Сведение религиозного знания исключительно к вере вульгаризировало проблему отношений религии и науки в целях идеологической и мировоззренческой борьбы. Континуум знания заключен между двумя пределами — наукой и религией. Гейзенберг приводит суждение физика В. Паули «о двух пограничных представлениях, которые оказались исключительно плодотворными в истории человеческой мысли, хотя ни одному из них ничего в реальной действительности не соответствует. Один предел — это представление об объективном мире, закономерно развертывающемся в пространстве и времени независимо от какого бы то ни было наблюдающего субъекта; на картину такого мира ориентируется новоевропейское естествознание. Другой предел — представление о субъекте, мистически сливающемся с мировым целым настолько, что ему не противостоит уже никакой объект, никакой объективный мир вещей… — Где-то посередине между этими двумя пограничными представлениями движется наша мысль; наш долг выдерживать напряжение, исходящее от этих противоположностей».
Сама наука в течение длительного «инкубационного периода» питалась плодами знания, развиваемого в лоне религии и на ее интеллектуальной основе.
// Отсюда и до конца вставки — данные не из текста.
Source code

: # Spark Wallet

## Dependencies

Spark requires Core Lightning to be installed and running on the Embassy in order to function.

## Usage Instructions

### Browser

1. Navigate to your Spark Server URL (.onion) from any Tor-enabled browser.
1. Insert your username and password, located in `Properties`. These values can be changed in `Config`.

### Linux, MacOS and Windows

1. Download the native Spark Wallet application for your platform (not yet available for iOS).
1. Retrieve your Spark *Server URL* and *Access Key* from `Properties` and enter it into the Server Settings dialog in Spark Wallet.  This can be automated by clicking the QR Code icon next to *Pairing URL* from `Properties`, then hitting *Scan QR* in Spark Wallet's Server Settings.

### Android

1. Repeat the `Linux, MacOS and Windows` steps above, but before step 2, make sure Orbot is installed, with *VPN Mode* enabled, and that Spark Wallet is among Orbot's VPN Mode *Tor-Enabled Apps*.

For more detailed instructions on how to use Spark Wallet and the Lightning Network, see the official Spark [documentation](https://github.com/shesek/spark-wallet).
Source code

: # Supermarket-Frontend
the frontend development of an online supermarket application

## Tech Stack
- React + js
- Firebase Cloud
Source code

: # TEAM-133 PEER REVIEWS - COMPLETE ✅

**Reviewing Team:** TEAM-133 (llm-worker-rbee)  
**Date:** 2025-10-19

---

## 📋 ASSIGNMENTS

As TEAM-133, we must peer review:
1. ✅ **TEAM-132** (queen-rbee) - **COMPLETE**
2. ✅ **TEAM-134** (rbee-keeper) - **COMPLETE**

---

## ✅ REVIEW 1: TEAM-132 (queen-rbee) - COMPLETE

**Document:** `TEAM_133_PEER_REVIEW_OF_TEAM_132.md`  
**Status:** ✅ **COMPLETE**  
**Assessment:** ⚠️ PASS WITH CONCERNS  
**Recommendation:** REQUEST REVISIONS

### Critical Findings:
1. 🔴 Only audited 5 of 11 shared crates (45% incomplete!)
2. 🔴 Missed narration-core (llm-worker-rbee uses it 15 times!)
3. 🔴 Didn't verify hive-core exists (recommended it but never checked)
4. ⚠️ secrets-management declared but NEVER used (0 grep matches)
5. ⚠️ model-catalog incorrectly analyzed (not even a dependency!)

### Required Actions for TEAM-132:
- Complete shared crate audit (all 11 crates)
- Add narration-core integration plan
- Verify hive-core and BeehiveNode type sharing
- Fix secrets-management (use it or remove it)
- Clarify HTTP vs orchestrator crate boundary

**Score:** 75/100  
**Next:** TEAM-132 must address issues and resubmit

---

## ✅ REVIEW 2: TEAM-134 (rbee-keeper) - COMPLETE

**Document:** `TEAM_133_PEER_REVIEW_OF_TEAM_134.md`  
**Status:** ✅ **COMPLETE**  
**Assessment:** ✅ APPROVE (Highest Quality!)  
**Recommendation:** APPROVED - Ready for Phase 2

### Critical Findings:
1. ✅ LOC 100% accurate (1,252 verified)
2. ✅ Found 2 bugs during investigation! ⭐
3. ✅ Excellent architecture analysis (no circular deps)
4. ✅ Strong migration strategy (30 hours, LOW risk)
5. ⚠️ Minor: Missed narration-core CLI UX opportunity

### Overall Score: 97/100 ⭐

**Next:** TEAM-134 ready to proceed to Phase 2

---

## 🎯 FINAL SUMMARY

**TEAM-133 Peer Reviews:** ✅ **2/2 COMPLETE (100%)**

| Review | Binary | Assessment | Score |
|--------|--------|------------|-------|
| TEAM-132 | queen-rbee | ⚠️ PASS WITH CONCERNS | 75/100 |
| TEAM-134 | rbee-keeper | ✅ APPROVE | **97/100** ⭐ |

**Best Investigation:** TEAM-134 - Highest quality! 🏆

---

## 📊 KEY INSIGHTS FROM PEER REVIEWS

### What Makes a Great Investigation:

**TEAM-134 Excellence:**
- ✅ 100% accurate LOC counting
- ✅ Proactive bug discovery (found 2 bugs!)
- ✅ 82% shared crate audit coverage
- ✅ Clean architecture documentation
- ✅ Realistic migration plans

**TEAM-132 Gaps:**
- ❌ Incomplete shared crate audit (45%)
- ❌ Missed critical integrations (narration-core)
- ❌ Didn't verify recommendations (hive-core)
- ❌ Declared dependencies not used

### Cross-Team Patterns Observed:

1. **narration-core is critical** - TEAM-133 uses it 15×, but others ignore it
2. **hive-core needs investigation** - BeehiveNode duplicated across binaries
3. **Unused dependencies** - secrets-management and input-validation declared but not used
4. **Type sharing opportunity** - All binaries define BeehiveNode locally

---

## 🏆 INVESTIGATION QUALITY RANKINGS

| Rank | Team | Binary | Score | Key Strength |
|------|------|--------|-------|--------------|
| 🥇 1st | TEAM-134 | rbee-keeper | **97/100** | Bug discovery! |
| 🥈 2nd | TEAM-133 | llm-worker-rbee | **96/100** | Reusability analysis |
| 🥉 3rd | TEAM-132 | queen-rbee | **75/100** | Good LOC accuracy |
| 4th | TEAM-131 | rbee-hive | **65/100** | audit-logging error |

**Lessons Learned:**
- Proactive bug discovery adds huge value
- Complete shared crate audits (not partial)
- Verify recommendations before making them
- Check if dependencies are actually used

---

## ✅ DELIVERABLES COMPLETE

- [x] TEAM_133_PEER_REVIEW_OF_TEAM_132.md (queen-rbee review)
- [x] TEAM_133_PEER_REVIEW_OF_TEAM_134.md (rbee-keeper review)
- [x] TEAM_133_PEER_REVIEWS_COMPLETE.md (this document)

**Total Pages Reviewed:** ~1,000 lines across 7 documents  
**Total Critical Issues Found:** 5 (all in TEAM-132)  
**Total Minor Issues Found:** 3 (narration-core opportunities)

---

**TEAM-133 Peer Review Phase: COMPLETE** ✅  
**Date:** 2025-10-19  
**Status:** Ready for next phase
Она возникла и выросла на почве христианства. Иначе и быть не могло в религиоцентричном мире Европы Средневековья. Возрождение означало кризис религиозного сознания, возврат к язычеству и астрологии, культам Венеры и Марса, поклонению Гермесу Трисмегисту, интересу к восточным культам и т. д. В ответ на этот кризис религиозные искания были направлены и на укрепление рационального сознания, став, таким образом, частью Научной революции. Оформился союз науки и христианства, который тогда был спасительным для судеб европейской культуры. Опытное исследование мира как воплощения божественного плана было главным мотивом в деятельности творцов науки.
«Антирелигиозная пропаганда» позитивистов игнорировала тот важнейший факт, что именно развитое религиозное знание стало фундаментом для рационализации мировоззрения. Внутренняя логика развития основных религиозных идей и была логикой рационализации, что показал М. Вебер. Как говорят, независимо от внутренних задач религии, «картины мира, которые создаются в ходе логического саморазвитая основополагающих религиозных идей, воспринимаются мирянами как системы координат, позволяющих определять основные направления их жизнедеятельности, ее важнейшие цели».
Более того, во многих великих открытиях Научной революции религиозное знание непосредственно играло инструментальную роль для ученых. Так, религиозная ортодоксия помогала Копернику в его научных изысканиях. Острое чувство единства мира, присущее Ньютону, имело религиозные корни. Более того, он в течение десяти лет вел глубокие богословские исследования, а в 1674 году даже уведомил секретаря Королевского общества Г. Ольденбурга, что намерен прекратить занятия математикой и оптикой, целиком посвятив себя изучению Священного писания. На этом основании он даже просил исключить его из числа пайщиков Общества.19 Особое значение Ньютон придавал изучению Книги Пророка Даниила и Апокалипсиса св. Иоанна и считал, что без знания этих книг всякие занятия наукой становятся бессмысленными. Речь здесь идет не о вере в Бога, а именно о той системе знания, которая была создана исходя из постулатов этой веры.